Stored data entries –
◆ ◆ ◆

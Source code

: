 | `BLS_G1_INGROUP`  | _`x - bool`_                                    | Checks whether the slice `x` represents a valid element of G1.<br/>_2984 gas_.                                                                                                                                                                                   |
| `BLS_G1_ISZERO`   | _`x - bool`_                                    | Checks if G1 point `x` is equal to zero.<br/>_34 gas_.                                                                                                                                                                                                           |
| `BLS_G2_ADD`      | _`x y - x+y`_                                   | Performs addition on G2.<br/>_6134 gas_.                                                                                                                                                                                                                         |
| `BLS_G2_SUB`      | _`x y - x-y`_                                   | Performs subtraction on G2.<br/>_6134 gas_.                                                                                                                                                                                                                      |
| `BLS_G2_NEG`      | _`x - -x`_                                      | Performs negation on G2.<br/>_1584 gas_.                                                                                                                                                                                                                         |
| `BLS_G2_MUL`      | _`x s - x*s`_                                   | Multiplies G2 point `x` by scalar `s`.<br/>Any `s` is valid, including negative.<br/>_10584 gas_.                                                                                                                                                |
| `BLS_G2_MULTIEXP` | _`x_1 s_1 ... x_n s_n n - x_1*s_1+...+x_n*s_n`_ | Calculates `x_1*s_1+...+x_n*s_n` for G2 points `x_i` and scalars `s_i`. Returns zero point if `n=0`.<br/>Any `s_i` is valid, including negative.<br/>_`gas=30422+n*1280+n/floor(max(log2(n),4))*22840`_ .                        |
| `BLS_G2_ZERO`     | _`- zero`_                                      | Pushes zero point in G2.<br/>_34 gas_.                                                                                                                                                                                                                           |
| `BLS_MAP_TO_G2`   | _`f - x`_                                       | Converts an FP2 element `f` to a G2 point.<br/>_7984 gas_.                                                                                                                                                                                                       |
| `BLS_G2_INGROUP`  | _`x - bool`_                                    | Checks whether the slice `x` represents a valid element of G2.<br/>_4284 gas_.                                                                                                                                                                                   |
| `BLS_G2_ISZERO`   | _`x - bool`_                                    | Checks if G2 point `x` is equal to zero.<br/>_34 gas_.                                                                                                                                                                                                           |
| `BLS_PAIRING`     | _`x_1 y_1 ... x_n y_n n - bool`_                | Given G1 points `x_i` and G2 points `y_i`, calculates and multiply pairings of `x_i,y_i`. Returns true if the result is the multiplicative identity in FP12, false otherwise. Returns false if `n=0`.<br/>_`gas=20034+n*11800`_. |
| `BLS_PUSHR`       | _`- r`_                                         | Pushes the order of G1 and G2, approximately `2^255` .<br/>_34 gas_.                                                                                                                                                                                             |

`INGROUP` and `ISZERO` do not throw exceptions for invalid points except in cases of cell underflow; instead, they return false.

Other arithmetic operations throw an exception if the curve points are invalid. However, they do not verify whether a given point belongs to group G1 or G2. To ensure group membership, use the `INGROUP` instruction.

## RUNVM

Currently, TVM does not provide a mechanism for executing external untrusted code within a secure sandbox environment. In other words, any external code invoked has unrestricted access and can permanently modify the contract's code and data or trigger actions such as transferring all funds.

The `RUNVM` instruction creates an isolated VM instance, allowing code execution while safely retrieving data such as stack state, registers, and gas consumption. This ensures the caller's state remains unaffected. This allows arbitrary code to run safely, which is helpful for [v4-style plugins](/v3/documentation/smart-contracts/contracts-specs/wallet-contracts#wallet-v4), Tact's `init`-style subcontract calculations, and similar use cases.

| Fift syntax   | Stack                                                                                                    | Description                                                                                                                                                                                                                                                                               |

◆ ◆ ◆

Find the lines that mention "equal" in the entries and show them.

| `BLS_G1_ISZERO`   | _`x - bool`_                                    | Checks if G1 point `x` is equal to zero.<br/>_34 gas_.                                                                                                                                                                                                           |
| `BLS_G2_ISZERO`   | _`x - bool`_                                    | Checks if G2 point `x` is equal to zero.<br/>_34 gas_.                                                                                                                                                                                                           |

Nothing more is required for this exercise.